At a time in which a crisis is severely limiting our travel options, CFB has nevertheless not allowed itself to pass up the opportunity to expand its popular TravelTec collection and add some colour to the darker moments of the past few months. Four bright and shiny versions represent the four seasons: Green stands for spring, yellow for summer, orange for autumn and blue for winter.

The special feature of the line is its GMT function with a third time zone. The display of the third time zone is set via an internal 24-hour dial. This can be operated using the mono-pusher at 10 o’clock. At the push of a button, the rotation is in hourly steps in a clockwise or anti-clockwise direction, depending on whether you are travelling east or west. The process can even be observed playfully through a window in the side of the case.

The COSC-certified CFB 1901 caliber is not entirely an in-house movement, but the sophisticated mechanism for the three-time zone display was developed in-house by CFB and patented in 2005. The hour hand and date display can be safely moved backwards and forwards independently of the hand movement.

The numerals for the date are milled out of a disc instead of being printed on it, giving the date display a little more depth and structure, while a magnifying glass helps with readability. It also seems as if the date display has been slightly reworked. While it looked rather crowded on the previous models of the hour marker at 4 o’clock, it now sits nicely between 4 and 5 o’clock.

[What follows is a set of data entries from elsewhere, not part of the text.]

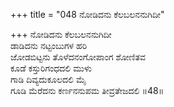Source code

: +++
title = "048 ನೋಡಿದನು ಕೆಲಬಲನನುಗಿದೀ"

+++
ನೋಡಿದನು ಕೆಲಬಲನನುಗಿದೀ   
ಡಾಡಿದನು ನಟ್ಟಂಬುಗಳ ಹರಿ   
ಜೋಡಬಿಟ್ಟನು ತೊಳೆದನಂಗೋಪಾಂಗ ಶೋಣಿತವ   
ಕೂಡೆ ಕಸ್ತುರಿಗಂಧದಲಿ ಮುಳು   
ಗಾಡಿ ದಿವ್ಯದುಕೂಲದಲಿ ಮೈ   
ಗೂಡಿ ಮೆರೆದನು ಕರ್ಣನನುಪಮ ತೀವ್ರತೇಜದಲಿ      ॥48॥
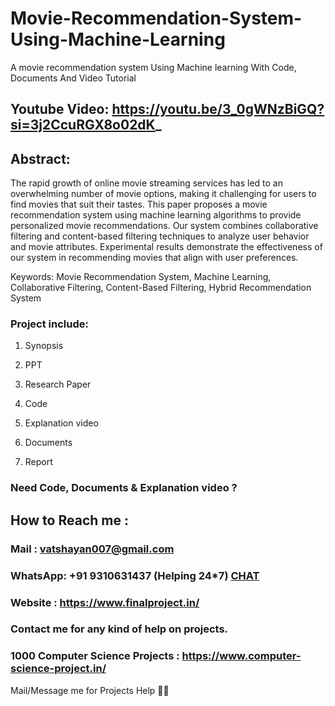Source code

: # Movie-Recommendation-System-Using-Machine-Learning
A movie recommendation system Using Machine learning With Code, Documents And Video Tutorial

## Youtube Video: https://youtu.be/3_0gWNzBiGQ?si=3j2CcuRGX8o02dK_

## Abstract: 
The rapid growth of online movie streaming services has led to an overwhelming number of movie options, making it challenging for users to find movies that suit their tastes. This paper proposes a movie recommendation system using machine learning algorithms to provide personalized movie recommendations. Our system combines collaborative filtering and content-based filtering techniques to analyze user behavior and movie attributes. Experimental results demonstrate the effectiveness of our system in recommending movies that align with user preferences.

Keywords: Movie Recommendation System, Machine Learning, Collaborative Filtering, Content-Based Filtering, Hybrid Recommendation System

### Project include: 

1. Synopsis

2. PPT

3. Research Paper


4. Code

5. Explanation video

6. Documents

7. Report


### Need Code, Documents & Explanation video ? 

## How to Reach me :

### Mail : vatshayan007@gmail.com 

### WhatsApp: +91 9310631437 (Helping 24*7) **[CHAT](https://wa.me/message/CHWN2AHCPMAZK1)** 

### Website : https://www.finalproject.in/

### Contact me for any kind of help on projects.
### 1000 Computer Science Projects : https://www.computer-science-project.in/


Mail/Message me for Projects Help 🙏🏻
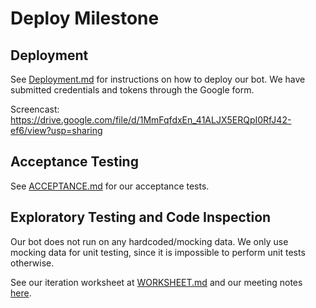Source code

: # Deploy Milestone

## Deployment

See [Deployment.md](Deployment.md) for instructions on how to deploy our bot. We have submitted credentials and tokens through the Google form. 

Screencast: https://drive.google.com/file/d/1MmFqfdxEn_41ALJX5ERQpI0RfJ42-ef6/view?usp=sharing

## Acceptance Testing

See [ACCEPTANCE.md](ACCEPTANCE.md) for our acceptance tests.

## Exploratory Testing and Code Inspection

Our bot does not run on any hardcoded/mocking data. We only use mocking data for unit testing, since it is impossible to perform unit tests otherwise.

See our iteration worksheet at [WORKSHEET.md](WORKSHEET.md) and our meeting notes [here](https://docs.google.com/document/d/1VgVPGERCl8Ig4kG48JwFcjqe_AqHXk9osnC4lFbZeR0/edit?usp=sharing).
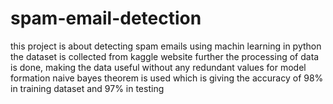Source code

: # spam-email-detection
 this project is about detecting spam emails using machin learning in python
 the dataset is collected from kaggle website 
 further the processing of data is done, making the data useful without any redundant values
 for model formation naive bayes theorem is used which is giving the accuracy of 98% in training dataset and 97% in testing 
 

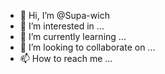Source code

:- 👋 Hi, I’m @Supa-wich
- 👀 I’m interested in ...
- 🌱 I’m currently learning ...
- 💞️ I’m looking to collaborate on ...
- 📫 How to reach me ...

<!---
Supa-wich/Supa-wich is a ✨ special ✨ repository because its `README.md` (this file) appears on your GitHub profile.
You can click the Preview link to take a look at your changes.
--->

Although the watches are undeniably loud, the dials radiate a little more balance even at first glance. In the past, they quickly seemed overloaded by the combination of a plethora of displays and several colourful accents. The dial colour is now clearly in focus while the numbers, indices, hands and lettering blend discreetly into its design. Price: 9,300 euros.

Visions for the future

According to Carl F. Bucherer, there needs to be a shift in the nature of the buying experience; “Swiss watch brands have to operate in an extremely competitive environment. Those who succeed in perfectly synchronizing the communicative launch of new products with their availability on the market definitely have an advantage.” In keeping with the brand’s motto, “Purchase with Purpose”, Carl F. Bucherer also places issues such as sustainability at the top of its customers’ agenda. The response to the recycled straps has been very positive, which demonstrates that customers are interested in such matters and even expect them from companies when buying a watch.

2020 will certainly not be a new record year for Carl F. Bucherer, and the steady growth in production will probably start to falter. But the fact that the company has not once stood still in recent months, and is now able to present its customers with a good handful of exciting new products, definitely deserves recognition.